The International Federation of Actors (Fédération Internationale des Acteurs, FIA) is a global union federation bringing together trade unions representing actors.

==History==
The federation was established in 1952, on the initiative of the British Actors' Equity Association, and the Syndicat Français des Artistes-Inteprètes. The organisation's logo was designed by Jean Cocteau.
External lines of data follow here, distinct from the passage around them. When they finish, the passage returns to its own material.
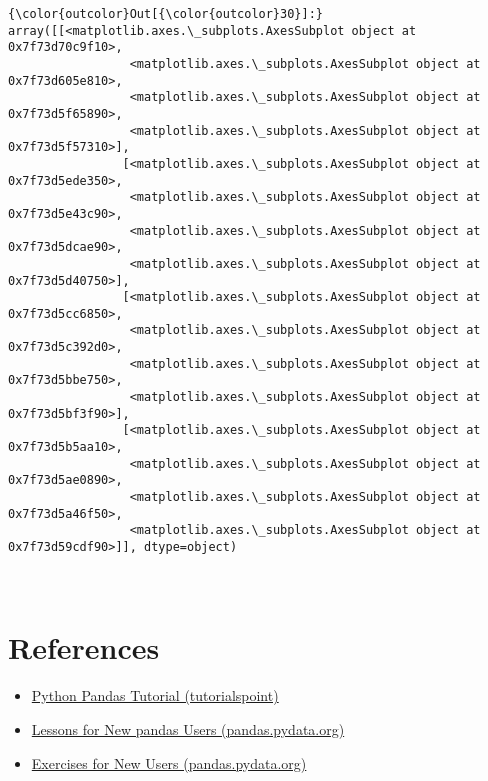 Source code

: \documentclass[11pt]{article}
\providecommand{\tightlist}{%
      \setlength{\itemsep}{0pt}\setlength{\parskip}{0pt}}
\begin{document}
\begin{Verbatim}[commandchars=\\\{\}]
{\color{outcolor}Out[{\color{outcolor}30}]:} array([[<matplotlib.axes.\_subplots.AxesSubplot object at 0x7f73d70c9f10>,
                 <matplotlib.axes.\_subplots.AxesSubplot object at 0x7f73d605e810>,
                 <matplotlib.axes.\_subplots.AxesSubplot object at 0x7f73d5f65890>,
                 <matplotlib.axes.\_subplots.AxesSubplot object at 0x7f73d5f57310>],
                [<matplotlib.axes.\_subplots.AxesSubplot object at 0x7f73d5ede350>,
                 <matplotlib.axes.\_subplots.AxesSubplot object at 0x7f73d5e43c90>,
                 <matplotlib.axes.\_subplots.AxesSubplot object at 0x7f73d5dcae90>,
                 <matplotlib.axes.\_subplots.AxesSubplot object at 0x7f73d5d40750>],
                [<matplotlib.axes.\_subplots.AxesSubplot object at 0x7f73d5cc6850>,
                 <matplotlib.axes.\_subplots.AxesSubplot object at 0x7f73d5c392d0>,
                 <matplotlib.axes.\_subplots.AxesSubplot object at 0x7f73d5bbe750>,
                 <matplotlib.axes.\_subplots.AxesSubplot object at 0x7f73d5bf3f90>],
                [<matplotlib.axes.\_subplots.AxesSubplot object at 0x7f73d5b5aa10>,
                 <matplotlib.axes.\_subplots.AxesSubplot object at 0x7f73d5ae0890>,
                 <matplotlib.axes.\_subplots.AxesSubplot object at 0x7f73d5a46f50>,
                 <matplotlib.axes.\_subplots.AxesSubplot object at 0x7f73d59cdf90>]], dtype=object)
\end{Verbatim}
            
    \begin{center}
    \end{center}
    { \hspace*{\fill} \\}
    
    \section{References}\label{references}

\begin{itemize}
\tightlist
\item
  \href{https://www.tutorialspoint.com/python_pandas/index.htm}{Python
  Pandas Tutorial (tutorialspoint)}
\item
  \href{https://pandas.pydata.org/pandas-docs/stable/tutorials.html\#lessons-for-new-pandas-users}{Lessons
  for New pandas Users (pandas.pydata.org)}
\item
  \href{https://pandas.pydata.org/pandas-docs/stable/tutorials.html\#exercises-for-new-users}{Exercises
  for New Users (pandas.pydata.org)}
\end{itemize}


    
    
    
    
\end{document}
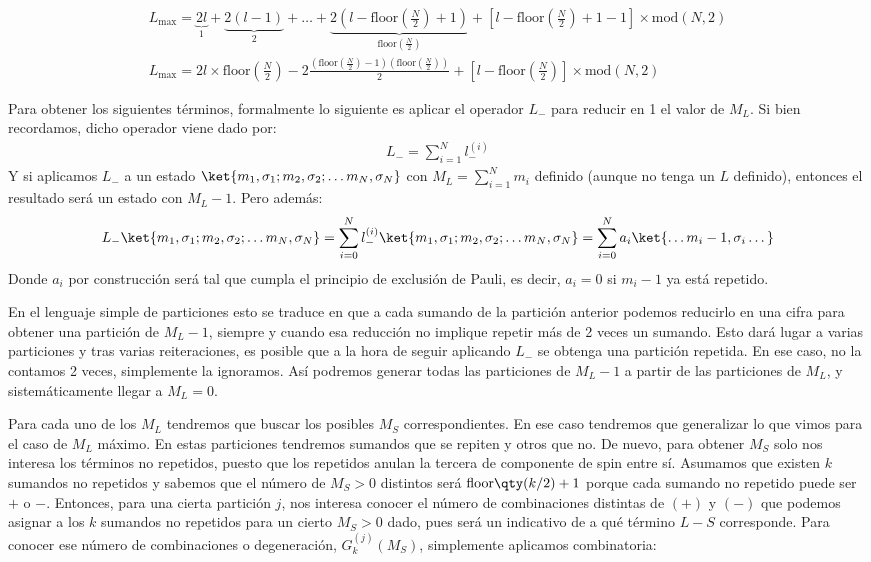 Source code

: \begin{align}
   L_\text{max} =\underbrace{2l}_{1} + \underbrace{2(l-1)}_{2}+\ldots+\underbrace{2\left(l-\text{floor}(\frac{N}{2})+1 \right)}_{\text{floor}\left(\frac{N}{2}\right) }+\left[l-\text{floor}\left(\frac{N}{2}\right)+1-1\right]\times \text{mod}(N,2)\\
   L_\text{max} = 2l\times \text{floor}\left(\frac{N}{2}\right)-2\frac{\left(\text{floor}\left(\frac{N}{2}\right)-1\right)\left(\text{floor}\left(\frac{N}{2}\right)\right)}{2}+\left[l-\text{floor}\left(\frac{N}{2}\right)\right]\times \text{mod}(N,2)   
 \end{align}

Para obtener los siguientes términos, formalmente lo siguiente es aplicar el operador $L_{-}$ para reducir en 1 el valor de $M_{L}$. Si bien recordamos, dicho operador viene dado por: 
\begin{align*}
L_{-} = \sum_{i=1}^{N} l_{-}^{(i)}
\end{align*}
Y si aplicamos $L_{-}$ a un estado $\ket{m_{1},\sigma_{1}; m_{2},\sigma_{2}; \dots m_{N},\sigma_{N}}$ con $M_{L} = \sum_{i=1}^{N} m_{i}$ definido (aunque no tenga un $L$ definido), entonces el resultado será un estado con $M_{L} - 1$. Pero además: 
\begin{align*}
L_{-} \ket{m_{1},\sigma_{1}; m_{2},\sigma_{2}; \dots m_{N},\sigma_{N}} = \sum_{i=0}^{N} l_{-}^{(i)} \ket{m_{1},\sigma_{1}; m_{2},\sigma_{2}; \dots m_{N},\sigma_{N}} = \sum_{i=0}^{N} a_{i} \ket{\dots m_{i} - 1, \sigma_{i} \dots}
\end{align*}
Donde $a_{i}$ por construcción será tal que cumpla el principio de exclusión de Pauli, es decir, $a_{i} = 0$ si $m_{i} - 1$ ya está repetido. \par 
En el lenguaje simple de particiones esto se traduce en que a cada sumando de la partición anterior podemos reducirlo en una cifra para obtener una partición de $M_{L}-1$, siempre y cuando esa reducción no implique repetir más de 2 veces un sumando. Esto dará lugar a varias particiones y tras varias reiteraciones, es posible que a la hora de seguir aplicando $L_{-}$ se obtenga una partición repetida. En ese caso, no la contamos 2 veces, simplemente la ignoramos. Así podremos generar todas las particiones de $M_{L}-1$ a partir de las particiones de $M_{L}$, y sistemáticamente llegar a $M_{L} = 0$. \par 
Para cada uno de los $M_{L}$ tendremos que buscar los posibles $M_{S}$ correspondientes. En ese caso tendremos que generalizar lo que vimos para el caso de $M_{L}$ máximo. En estas particiones tendremos sumandos que se repiten y otros que no. De nuevo, para obtener $M_{S}$ solo nos interesa los términos no repetidos, puesto que los repetidos anulan la tercera de componente de spin entre sí. Asumamos que existen $k$ sumandos no repetidos y sabemos que el número de $M_{S}>0$ distintos será $\mathrm{floor}\qty(k/2) + 1$ porque cada sumando no repetido puede ser $+$ o $-$. Entonces, para una cierta partición $j$, nos interesa conocer el número de combinaciones distintas de $(+)$ y $(-)$ que podemos asignar a los $k$ sumandos no repetidos para un cierto $M_{S}>0$ dado, pues será un indicativo de a qué término $L-S$ corresponde. Para conocer ese número de combinaciones o degeneración, $G^{(j)}_{k}(M_{S})$, simplemente aplicamos combinatoria: 

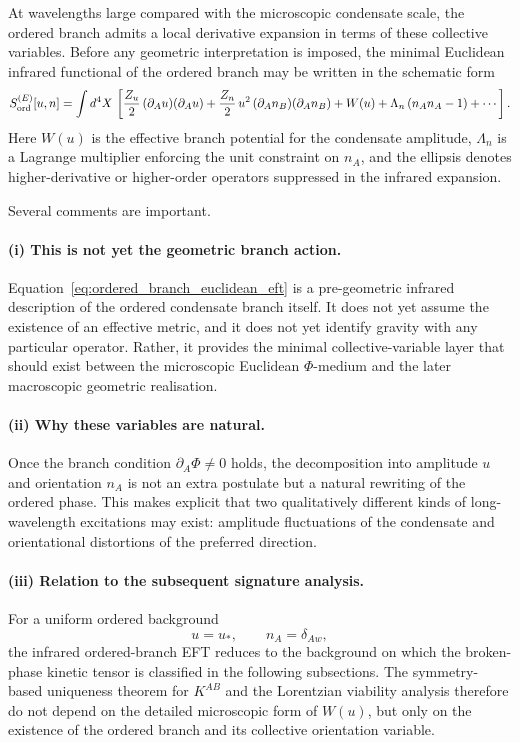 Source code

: \documentclass[11pt,a4paper]{article}
\numberwithin{equation}{section}
\begin{document}
At wavelengths large compared with the microscopic condensate scale,
the ordered branch admits a local derivative expansion in terms of
these collective variables.
Before any geometric interpretation is imposed, the minimal Euclidean
infrared functional of the ordered branch may be written in the
schematic form
\begin{equation}
  \label{eq:ordered_branch_euclidean_eft}
  S_{\rm ord}^{(E)}[u,n]
  =
  \int d^4X\,
  \left[
    \frac{Z_u}{2}\,(\partial_A u)(\partial_A u)
    + \frac{Z_n}{2}\,u^2\,(\partial_A n_B)(\partial_A n_B)
    + W(u)
    + \Lambda_n\,(n_A n_A - 1)
    + \cdots
  \right].
\end{equation}
Here $W(u)$ is the effective branch potential for the condensate
amplitude, $\Lambda_n$ is a Lagrange multiplier enforcing the unit
constraint on $n_A$, and the ellipsis denotes higher-derivative or
higher-order operators suppressed in the infrared expansion.

Several comments are important.

\paragraph{(i) This is not yet the geometric branch action.}
Equation~\eqref{eq:ordered_branch_euclidean_eft} is a pre-geometric
infrared description of the ordered condensate branch itself.
It does not yet assume the existence of an effective metric, and it
does not yet identify gravity with any particular operator.
Rather, it provides the minimal collective-variable layer that should
exist between the microscopic Euclidean $\Phi$-medium and the later
macroscopic geometric realisation.

\paragraph{(ii) Why these variables are natural.}
Once the branch condition $\partial_A\Phi\neq 0$ holds, the
decomposition into amplitude $u$ and orientation $n_A$ is not an
extra postulate but a natural rewriting of the ordered phase.
This makes explicit that two qualitatively different kinds of
long-wavelength excitations may exist: amplitude fluctuations of the
condensate and orientational distortions of the preferred direction.

\paragraph{(iii) Relation to the subsequent signature analysis.}
For a uniform ordered background
\[
u = u_*,
\qquad
n_A = \delta_{Aw},
\]
the infrared ordered-branch EFT reduces to the background on which
the broken-phase kinetic tensor is classified in the following subsections.
The symmetry-based uniqueness theorem for $K^{AB}$ and the Lorentzian
viability analysis therefore do not depend on the detailed microscopic
form of $W(u)$, but only on the existence of the ordered branch and
its collective orientation variable.
\end{document}
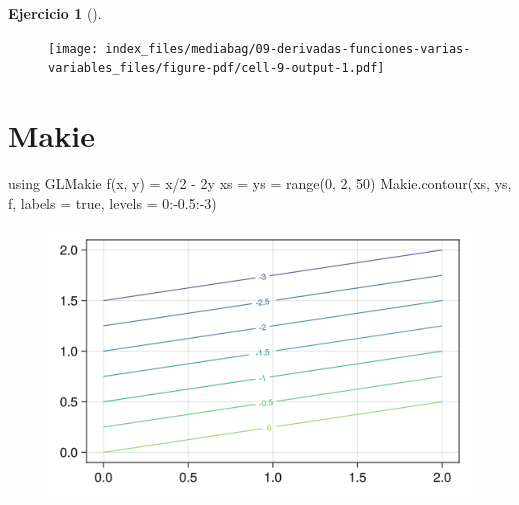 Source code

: \documentclass[
  a4paper,
]{scrreport}
\newenvironment{Shaded}{\begin{snugshade}}{\end{snugshade}}
\newcommand{\BuiltInTok}[1]{\textcolor[rgb]{0.00,0.23,0.31}{#1}}
\newcommand{\ConstantTok}[1]{\textcolor[rgb]{0.56,0.35,0.01}{#1}}
\newcommand{\FloatTok}[1]{\textcolor[rgb]{0.68,0.00,0.00}{#1}}
\newcommand{\FunctionTok}[1]{\textcolor[rgb]{0.28,0.35,0.67}{#1}}
\newcommand{\ImportTok}[1]{\textcolor[rgb]{0.00,0.46,0.62}{#1}}
\newcommand{\NormalTok}[1]{\textcolor[rgb]{0.00,0.23,0.31}{#1}}
\newcommand{\OperatorTok}[1]{\textcolor[rgb]{0.37,0.37,0.37}{#1}}
\theoremstyle{definition}
\newtheorem{exercise}{Ejercicio}[chapter]
\theoremstyle{remark}
\begin{document}
\begin{exercise}[]
\begin{enumerate}
\begin{tcolorbox}
  \begin{figure}[H]

  {\centering \texttt{[image: index\_files/mediabag/09-derivadas-funciones-varias-variables\_files/figure-pdf/cell-9-output-1.pdf]}

  }

  \end{figure}

  \section{Makie}

\begin{Shaded}
\begin{Highlighting}[]
\ImportTok{using} \BuiltInTok{GLMakie}
\FunctionTok{f}\NormalTok{(x, y) }\OperatorTok{=}\NormalTok{ x}\OperatorTok{/}\FloatTok{2} \OperatorTok{{-}} \FloatTok{2}\NormalTok{y}
\NormalTok{xs }\OperatorTok{=}\NormalTok{ ys }\OperatorTok{=} \FunctionTok{range}\NormalTok{(}\FloatTok{0}\NormalTok{, }\FloatTok{2}\NormalTok{, }\FloatTok{50}\NormalTok{)}
\NormalTok{Makie.}\FunctionTok{contour}\NormalTok{(xs, ys, f, labels }\OperatorTok{=} \ConstantTok{true}\NormalTok{,  levels }\OperatorTok{=} \FloatTok{0}\OperatorTok{:{-}}\FloatTok{0.5}\OperatorTok{:{-}}\FloatTok{3}\NormalTok{)}
\end{Highlighting}
\end{Shaded}

  \begin{figure}[H]

  {\centering \includegraphics{09-derivadas-funciones-varias-variables_files/figure-pdf/cell-10-output-1.png}

  }

  \end{figure}


\end{tcolorbox}
\end{enumerate}
\end{exercise}
\end{document}
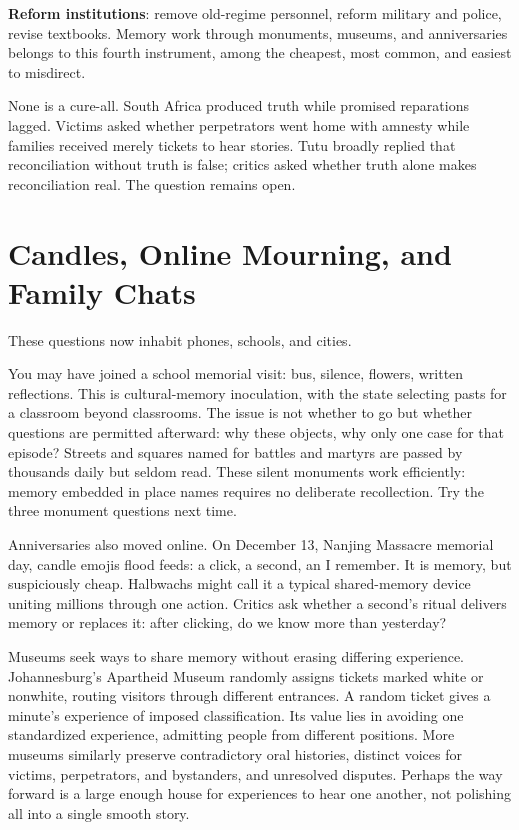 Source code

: \textbf{Reform institutions}: remove old-regime personnel, reform military and police, revise textbooks. Memory work through monuments, museums, and anniversaries belongs to this fourth instrument, among the cheapest, most common, and easiest to misdirect.

None is a cure-all. South Africa produced truth while promised reparations lagged. Victims asked whether perpetrators went home with amnesty while families received merely tickets to hear stories. Tutu broadly replied that reconciliation without truth is false; critics asked whether truth alone makes reconciliation real. The question remains open.

\section{Candles, Online Mourning, and Family Chats}
These questions now inhabit phones, schools, and cities.

You may have joined a school memorial visit: bus, silence, flowers, written reflections. This is cultural-memory inoculation, with the state selecting pasts for a classroom beyond classrooms. The issue is not whether to go but whether questions are permitted afterward: why these objects, why only one case for that episode? Streets and squares named for battles and martyrs are passed by thousands daily but seldom read. These silent monuments work efficiently: memory embedded in place names requires no deliberate recollection. Try the three monument questions next time.

Anniversaries also moved online. On December 13, Nanjing Massacre memorial day, candle emojis flood feeds: a click, a second, an I remember. It is memory, but suspiciously cheap. Halbwachs might call it a typical shared-memory device uniting millions through one action. Critics ask whether a second's ritual delivers memory or replaces it: after clicking, do we know more than yesterday?

Museums seek ways to share memory without erasing differing experience. Johannesburg's Apartheid Museum randomly assigns tickets marked white or nonwhite, routing visitors through different entrances. A random ticket gives a minute's experience of imposed classification. Its value lies in avoiding one standardized experience, admitting people from different positions. More museums similarly preserve contradictory oral histories, distinct voices for victims, perpetrators, and bystanders, and unresolved disputes. Perhaps the way forward is a large enough house for experiences to hear one another, not polishing all into a single smooth story.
In 1970, the International Federation of Variety Artists joined the organisation.

For many years, the secretariat was independent of both the main international federations of trade unions, the International Confederation of Free Trade Unions and the World Federation of Trade Unions, and as such, by the 1980s, it represented both unions in capitalist countries, and in communist countries.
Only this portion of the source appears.